Michael Abramowitz Washington Post

WASHINGTON – Those hoping for a new U.S. policy toward Cuba have waited nearly 50 years for Fidel Castro to voluntarily step down. But they will have to wait at least one more year, after President Bush leaves office, to see any possibility of change in the hard-line U.S. position that has outlasted nine administrations.

Bush and his top advisers made clear Tuesday that they do not intend to relax the trade sanctions and other policies aimed at isolating the Cuban government. The president called on Cuba to transition to democracy and seemed to belittle those advocating a new “stability” that would leave political prisoners behind bars.

“This transition ought to lead to free and fair elections – and I mean free and I mean fair, not these kind of staged elections that the Castro brothers try to foist off as being true democracy,” Bush said at a news conference in Kigali, Rwanda, where he was traveling Tuesday.

Perhaps a bigger question, in the wake of Castro’s announcement Tuesday that he is retiring from government, is whether Bush’s confrontational approach will outlast his presidency, which will end next January. Substantial doubts in Congress about the efficacy of the U.S. approach continue to collide with domestic politics that give a heavy influence to the fiercely anti-Castro emigres in South Florida, New Jersey and elsewhere.

In their comments Tuesday, each of the top three remaining presidential contenders offered little sign that they will break with the pillars of existing policy, which conditions any substantial relaxing of sanctions and other carrots on steps toward political freedoms and democracy.

Speaking to reporters during a campaign stop in Columbus, Ohio, Sen. John McCain, R-Ariz., said there is no need to change U.S. policy toward Cuba unless Cuba takes dramatic steps toward establishing greater freedoms. Otherwise, he said, a shift in policy could merely keep the old guard in power.

“I worry that we would extend aid assistance that would prop up Raul (Castro) or any of his friends and comrades who repressed the people of Cuba for too long,” McCain said.

On the Democratic side, Sens. Hillary Rodham Clinton of New York and Barack Obama of Illinois both held out the possibility of the United States offering incentives, but only if Cuba adopts democratic changes, something most independent analysts deem unlikely in the short term.

Obama offered the biggest potential break with the status quo on Cuba. Even before Castro’s announcement Tuesday, the candidate had already endorsed lifting restrictions on Cuban-Americans traveling to the island or sending money to relatives, while also indicating that he would be willing to meet with the leaders of the country without preconditions. But his aides caution that there are limits to how far Obama would go in overhauling policy short of Cuba’s release of political prisoners or some sign of democratic change.

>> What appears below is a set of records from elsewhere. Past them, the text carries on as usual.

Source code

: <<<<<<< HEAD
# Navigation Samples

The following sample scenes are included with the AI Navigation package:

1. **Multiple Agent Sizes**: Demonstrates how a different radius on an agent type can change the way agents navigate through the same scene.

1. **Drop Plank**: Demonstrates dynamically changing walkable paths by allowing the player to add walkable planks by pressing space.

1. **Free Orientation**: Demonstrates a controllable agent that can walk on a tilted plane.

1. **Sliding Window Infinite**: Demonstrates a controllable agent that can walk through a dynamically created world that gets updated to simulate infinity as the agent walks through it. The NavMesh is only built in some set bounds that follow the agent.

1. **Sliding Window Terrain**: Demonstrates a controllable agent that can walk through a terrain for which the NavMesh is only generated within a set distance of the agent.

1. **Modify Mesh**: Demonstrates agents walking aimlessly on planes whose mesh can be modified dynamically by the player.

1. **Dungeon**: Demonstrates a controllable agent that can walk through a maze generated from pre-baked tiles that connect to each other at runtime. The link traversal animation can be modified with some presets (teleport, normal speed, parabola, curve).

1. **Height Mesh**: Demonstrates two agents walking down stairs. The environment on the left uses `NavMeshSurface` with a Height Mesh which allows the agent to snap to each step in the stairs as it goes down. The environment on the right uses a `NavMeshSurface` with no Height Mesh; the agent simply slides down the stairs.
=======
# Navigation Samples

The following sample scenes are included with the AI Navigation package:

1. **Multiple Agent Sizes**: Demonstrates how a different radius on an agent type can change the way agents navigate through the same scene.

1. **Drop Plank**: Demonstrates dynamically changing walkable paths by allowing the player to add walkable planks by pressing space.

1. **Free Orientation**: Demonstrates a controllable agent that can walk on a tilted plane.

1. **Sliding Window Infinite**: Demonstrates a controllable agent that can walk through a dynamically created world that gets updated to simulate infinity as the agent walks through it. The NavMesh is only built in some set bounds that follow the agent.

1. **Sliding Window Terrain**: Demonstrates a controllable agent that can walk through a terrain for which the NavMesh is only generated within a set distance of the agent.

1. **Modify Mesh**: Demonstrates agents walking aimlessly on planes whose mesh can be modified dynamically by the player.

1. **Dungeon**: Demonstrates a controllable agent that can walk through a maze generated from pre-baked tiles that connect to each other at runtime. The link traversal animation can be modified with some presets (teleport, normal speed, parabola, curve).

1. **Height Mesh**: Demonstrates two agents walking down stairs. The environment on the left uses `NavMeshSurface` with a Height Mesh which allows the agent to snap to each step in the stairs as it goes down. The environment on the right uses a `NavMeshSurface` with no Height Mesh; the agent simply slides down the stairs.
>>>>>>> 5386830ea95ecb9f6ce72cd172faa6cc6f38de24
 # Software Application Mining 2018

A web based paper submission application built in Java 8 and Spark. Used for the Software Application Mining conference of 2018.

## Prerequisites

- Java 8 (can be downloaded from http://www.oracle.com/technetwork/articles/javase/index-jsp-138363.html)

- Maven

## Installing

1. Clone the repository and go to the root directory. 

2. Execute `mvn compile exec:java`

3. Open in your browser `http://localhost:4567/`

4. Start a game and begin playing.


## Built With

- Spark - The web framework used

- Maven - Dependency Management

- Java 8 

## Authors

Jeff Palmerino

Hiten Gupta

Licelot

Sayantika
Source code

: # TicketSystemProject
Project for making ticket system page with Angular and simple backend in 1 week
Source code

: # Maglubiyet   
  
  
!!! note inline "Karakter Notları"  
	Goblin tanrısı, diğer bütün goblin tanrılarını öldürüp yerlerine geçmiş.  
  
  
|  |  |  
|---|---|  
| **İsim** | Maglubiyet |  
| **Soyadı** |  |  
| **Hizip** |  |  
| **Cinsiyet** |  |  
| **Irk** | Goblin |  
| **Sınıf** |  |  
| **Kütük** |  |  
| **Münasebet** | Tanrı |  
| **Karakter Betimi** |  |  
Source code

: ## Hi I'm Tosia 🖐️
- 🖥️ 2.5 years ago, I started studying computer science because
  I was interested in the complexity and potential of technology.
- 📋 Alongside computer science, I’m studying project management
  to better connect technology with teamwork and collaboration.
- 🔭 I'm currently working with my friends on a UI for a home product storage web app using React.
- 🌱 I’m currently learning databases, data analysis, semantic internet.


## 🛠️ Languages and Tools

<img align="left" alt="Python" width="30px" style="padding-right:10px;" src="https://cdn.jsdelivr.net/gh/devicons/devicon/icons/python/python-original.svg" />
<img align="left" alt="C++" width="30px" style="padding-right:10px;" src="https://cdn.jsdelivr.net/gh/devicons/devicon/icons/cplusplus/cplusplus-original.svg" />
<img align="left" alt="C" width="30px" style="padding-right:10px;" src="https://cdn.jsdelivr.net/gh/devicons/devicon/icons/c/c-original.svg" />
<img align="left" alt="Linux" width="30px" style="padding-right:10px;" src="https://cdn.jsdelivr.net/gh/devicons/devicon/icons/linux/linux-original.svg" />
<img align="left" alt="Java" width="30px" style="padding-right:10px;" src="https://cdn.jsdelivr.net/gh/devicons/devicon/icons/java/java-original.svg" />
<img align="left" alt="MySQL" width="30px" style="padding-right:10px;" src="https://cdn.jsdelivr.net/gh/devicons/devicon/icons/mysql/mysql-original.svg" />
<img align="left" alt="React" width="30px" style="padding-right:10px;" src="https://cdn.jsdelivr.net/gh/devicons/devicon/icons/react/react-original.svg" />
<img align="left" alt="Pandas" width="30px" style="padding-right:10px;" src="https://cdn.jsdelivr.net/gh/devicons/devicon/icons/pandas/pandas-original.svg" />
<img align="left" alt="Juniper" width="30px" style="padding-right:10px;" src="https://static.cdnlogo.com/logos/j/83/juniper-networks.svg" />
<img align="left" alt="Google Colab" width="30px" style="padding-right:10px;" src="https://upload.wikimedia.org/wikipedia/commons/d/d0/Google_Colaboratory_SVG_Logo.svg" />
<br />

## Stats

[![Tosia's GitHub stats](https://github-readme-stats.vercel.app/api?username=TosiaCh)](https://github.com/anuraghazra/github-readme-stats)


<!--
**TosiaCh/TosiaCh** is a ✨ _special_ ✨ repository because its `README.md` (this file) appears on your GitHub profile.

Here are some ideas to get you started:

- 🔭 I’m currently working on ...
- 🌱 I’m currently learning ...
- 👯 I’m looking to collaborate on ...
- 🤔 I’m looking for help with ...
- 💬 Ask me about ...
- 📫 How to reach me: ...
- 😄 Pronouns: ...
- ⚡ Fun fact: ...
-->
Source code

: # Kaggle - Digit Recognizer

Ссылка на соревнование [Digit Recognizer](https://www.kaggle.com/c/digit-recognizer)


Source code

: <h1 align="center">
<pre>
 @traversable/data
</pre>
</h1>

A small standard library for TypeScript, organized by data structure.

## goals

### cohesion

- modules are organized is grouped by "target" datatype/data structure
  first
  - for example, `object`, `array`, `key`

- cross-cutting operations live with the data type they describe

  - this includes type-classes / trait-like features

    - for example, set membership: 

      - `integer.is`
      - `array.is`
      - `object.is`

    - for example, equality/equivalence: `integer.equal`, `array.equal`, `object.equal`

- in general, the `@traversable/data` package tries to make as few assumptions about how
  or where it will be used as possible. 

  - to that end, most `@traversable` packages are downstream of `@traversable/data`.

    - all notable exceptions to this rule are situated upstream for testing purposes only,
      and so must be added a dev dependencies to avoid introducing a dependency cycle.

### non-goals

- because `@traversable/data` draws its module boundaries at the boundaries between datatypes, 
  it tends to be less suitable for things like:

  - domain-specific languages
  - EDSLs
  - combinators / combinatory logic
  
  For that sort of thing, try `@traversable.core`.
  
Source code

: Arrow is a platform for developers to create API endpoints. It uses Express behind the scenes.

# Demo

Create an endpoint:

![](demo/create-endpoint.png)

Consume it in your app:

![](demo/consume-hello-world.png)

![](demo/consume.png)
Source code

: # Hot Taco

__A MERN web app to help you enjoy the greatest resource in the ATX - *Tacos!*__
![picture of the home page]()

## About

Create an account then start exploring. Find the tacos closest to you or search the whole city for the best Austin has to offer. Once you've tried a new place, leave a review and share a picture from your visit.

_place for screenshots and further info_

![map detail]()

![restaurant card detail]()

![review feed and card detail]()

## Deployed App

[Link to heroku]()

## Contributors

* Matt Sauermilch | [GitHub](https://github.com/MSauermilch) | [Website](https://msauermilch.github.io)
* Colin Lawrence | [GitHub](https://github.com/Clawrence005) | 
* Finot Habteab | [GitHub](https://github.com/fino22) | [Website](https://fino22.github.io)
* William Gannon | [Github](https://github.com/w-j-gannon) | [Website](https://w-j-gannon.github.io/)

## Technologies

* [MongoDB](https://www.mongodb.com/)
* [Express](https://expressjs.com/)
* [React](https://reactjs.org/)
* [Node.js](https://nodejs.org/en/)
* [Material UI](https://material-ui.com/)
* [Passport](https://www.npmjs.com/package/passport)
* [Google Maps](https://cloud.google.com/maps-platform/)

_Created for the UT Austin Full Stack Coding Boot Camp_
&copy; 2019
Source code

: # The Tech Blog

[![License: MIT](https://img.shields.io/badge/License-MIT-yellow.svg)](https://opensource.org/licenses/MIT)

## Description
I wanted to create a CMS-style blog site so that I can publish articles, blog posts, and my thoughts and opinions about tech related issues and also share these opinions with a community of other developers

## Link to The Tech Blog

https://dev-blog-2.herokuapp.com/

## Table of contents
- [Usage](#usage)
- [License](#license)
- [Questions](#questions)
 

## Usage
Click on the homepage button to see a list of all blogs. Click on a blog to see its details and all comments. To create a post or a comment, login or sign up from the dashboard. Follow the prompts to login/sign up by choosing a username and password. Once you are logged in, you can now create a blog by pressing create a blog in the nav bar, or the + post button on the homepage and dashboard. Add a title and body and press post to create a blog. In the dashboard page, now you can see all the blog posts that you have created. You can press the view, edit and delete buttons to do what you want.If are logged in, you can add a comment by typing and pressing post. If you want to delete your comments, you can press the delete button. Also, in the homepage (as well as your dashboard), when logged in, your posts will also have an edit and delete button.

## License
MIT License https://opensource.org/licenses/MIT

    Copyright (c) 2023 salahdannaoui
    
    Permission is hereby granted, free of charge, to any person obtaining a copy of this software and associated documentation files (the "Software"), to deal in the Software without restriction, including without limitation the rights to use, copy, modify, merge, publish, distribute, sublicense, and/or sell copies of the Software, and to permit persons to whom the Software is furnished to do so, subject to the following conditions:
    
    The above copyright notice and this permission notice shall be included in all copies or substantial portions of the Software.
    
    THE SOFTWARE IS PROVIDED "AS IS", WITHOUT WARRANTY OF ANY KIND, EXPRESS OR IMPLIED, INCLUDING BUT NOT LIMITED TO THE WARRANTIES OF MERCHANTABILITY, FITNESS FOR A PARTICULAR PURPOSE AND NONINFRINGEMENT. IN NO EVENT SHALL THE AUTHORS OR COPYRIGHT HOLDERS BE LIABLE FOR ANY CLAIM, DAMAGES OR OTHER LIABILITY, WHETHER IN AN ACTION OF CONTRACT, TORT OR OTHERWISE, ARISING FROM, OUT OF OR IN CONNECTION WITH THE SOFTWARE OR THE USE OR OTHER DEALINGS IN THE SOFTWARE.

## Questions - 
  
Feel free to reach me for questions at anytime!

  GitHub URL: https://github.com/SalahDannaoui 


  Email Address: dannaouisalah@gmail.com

Brian Latell, a former top CIA expert on Cuba now at the University of Miami, said in an interview Tuesday that while “all of the major candidates are unwilling to go out far on a limb with respect to policy on Cuba … that doesn’t mean that in 2009, depending on who is in the White House, there might not be change” in the U.S. position.

Yet even if change is not emerging from Washington, it may come from Cuba.

Latell, who wrote “After Fidel,” a recent biography of the Castro brothers, said Raul Castro has indicated on at least three occasions since temporarily assuming power more than a year and half ago – because of Fidel’s illness – that he would be open to engaging the United States. “There is a greater likelihood that a new Cuban leadership that is emerging may provide more inducements to officials in Washington,” he said.